Assignment
In the entries below, find each line with the string "that" and copy it.

Data
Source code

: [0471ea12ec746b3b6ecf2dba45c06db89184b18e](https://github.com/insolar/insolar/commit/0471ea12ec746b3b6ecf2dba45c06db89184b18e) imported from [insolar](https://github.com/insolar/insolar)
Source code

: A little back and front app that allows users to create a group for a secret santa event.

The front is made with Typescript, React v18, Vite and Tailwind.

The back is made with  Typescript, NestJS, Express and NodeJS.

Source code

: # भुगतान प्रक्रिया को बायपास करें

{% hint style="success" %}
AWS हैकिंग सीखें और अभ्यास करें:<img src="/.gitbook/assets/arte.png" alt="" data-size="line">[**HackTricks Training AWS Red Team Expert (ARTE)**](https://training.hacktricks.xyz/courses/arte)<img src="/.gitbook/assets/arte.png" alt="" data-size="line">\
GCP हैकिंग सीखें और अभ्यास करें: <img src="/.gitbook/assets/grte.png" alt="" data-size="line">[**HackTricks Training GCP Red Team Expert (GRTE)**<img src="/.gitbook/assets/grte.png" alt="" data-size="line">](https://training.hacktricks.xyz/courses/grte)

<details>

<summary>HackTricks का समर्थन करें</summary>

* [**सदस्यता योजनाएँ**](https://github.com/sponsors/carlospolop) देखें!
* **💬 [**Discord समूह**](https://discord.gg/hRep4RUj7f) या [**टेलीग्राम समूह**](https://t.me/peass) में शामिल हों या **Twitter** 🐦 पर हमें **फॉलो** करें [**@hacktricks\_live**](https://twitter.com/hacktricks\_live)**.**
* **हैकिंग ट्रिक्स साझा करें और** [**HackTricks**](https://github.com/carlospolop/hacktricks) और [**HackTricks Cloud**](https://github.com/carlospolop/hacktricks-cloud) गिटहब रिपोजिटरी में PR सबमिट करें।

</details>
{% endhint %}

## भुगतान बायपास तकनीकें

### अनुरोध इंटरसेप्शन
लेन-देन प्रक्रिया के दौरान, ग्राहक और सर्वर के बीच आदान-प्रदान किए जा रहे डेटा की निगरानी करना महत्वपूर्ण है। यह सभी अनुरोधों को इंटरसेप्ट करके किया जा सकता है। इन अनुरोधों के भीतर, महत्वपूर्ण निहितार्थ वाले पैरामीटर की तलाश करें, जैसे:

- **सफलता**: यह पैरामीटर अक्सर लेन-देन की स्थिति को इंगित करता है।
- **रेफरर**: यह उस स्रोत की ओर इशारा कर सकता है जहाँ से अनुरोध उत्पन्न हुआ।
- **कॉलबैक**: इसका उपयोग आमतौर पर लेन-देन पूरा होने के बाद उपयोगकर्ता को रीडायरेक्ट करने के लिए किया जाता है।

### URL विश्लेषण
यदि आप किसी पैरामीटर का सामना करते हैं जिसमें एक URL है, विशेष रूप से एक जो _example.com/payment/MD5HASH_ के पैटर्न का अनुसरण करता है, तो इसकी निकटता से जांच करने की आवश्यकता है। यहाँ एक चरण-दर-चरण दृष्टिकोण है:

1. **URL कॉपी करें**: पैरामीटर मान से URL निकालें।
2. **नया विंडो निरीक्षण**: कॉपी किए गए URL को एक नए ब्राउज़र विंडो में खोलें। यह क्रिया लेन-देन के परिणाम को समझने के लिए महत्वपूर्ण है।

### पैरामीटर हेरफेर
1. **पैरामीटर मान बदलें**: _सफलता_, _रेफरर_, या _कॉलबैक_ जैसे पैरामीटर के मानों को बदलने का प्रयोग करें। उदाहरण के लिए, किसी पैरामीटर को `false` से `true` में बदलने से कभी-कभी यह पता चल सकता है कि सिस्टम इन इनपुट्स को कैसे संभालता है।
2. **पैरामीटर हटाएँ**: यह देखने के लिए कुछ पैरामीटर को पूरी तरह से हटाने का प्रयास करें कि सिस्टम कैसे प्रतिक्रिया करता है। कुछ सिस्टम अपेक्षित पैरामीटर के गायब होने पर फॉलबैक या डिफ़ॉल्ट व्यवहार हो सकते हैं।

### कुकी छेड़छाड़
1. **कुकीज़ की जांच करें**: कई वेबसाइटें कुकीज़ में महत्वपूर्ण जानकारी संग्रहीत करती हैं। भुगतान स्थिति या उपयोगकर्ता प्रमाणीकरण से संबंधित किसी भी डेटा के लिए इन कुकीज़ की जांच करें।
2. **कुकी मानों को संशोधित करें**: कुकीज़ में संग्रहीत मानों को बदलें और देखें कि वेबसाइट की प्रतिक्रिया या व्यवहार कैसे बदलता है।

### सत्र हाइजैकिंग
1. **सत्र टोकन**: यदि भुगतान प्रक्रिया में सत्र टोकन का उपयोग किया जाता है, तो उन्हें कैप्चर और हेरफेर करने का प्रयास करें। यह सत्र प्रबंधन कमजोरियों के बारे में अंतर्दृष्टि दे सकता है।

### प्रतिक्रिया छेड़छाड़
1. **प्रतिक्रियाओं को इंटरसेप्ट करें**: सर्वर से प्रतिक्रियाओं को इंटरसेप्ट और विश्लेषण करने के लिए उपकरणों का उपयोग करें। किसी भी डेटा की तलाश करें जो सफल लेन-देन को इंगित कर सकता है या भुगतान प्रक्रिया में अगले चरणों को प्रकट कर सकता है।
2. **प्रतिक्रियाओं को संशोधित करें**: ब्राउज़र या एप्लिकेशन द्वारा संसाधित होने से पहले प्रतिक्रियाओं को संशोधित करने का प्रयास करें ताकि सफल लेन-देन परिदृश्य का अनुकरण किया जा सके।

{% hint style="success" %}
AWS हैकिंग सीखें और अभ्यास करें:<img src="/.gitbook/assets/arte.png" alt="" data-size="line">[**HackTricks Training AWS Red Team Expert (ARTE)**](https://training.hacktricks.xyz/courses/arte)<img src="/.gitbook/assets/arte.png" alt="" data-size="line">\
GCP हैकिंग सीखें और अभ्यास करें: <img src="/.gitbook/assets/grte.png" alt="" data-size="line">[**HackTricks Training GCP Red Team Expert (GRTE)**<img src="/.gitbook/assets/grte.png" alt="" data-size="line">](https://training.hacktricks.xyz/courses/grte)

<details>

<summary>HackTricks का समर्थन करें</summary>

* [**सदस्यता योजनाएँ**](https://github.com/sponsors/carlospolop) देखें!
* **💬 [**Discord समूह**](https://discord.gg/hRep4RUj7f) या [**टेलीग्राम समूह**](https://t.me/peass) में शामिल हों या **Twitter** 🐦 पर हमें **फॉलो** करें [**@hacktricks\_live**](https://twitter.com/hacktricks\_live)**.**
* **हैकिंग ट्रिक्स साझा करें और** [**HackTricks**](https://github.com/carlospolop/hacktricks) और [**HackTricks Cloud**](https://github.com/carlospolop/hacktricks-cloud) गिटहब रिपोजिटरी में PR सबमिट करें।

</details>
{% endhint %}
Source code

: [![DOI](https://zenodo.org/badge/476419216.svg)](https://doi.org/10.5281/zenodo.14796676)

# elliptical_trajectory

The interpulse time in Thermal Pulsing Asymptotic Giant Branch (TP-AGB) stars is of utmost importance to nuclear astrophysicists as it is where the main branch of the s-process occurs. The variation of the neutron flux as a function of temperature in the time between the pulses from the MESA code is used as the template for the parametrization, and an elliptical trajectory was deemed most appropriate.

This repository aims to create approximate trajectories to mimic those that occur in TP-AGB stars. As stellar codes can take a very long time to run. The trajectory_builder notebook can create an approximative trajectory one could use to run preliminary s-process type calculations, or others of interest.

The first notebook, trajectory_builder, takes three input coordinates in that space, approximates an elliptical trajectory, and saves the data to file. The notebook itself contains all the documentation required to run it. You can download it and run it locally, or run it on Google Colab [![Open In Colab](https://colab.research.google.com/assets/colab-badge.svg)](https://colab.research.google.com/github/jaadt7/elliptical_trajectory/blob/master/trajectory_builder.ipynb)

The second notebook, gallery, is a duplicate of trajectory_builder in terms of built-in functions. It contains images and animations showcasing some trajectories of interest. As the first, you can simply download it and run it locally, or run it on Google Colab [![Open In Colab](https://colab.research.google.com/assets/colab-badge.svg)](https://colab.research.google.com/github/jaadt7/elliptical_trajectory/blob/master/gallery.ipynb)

Reply to the task
: A little back and front app that allows users to create a group for a secret santa event.
This repository aims to create approximate trajectories to mimic those that occur in TP-AGB stars. As stellar codes can take a very long time to run. The trajectory_builder notebook can create an approximative trajectory one could use to run preliminary s-process type calculations, or others of interest.
The first notebook, trajectory_builder, takes three input coordinates in that space, approximates an elliptical trajectory, and saves the data to file. The notebook itself contains all the documentation required to run it. You can download it and run it locally, or run it on Google Colab [![Open In Colab](https://colab.research.google.com/assets/colab-badge.svg)](https://colab.research.google.com/github/jaadt7/elliptical_trajectory/blob/master/trajectory_builder.ipynb)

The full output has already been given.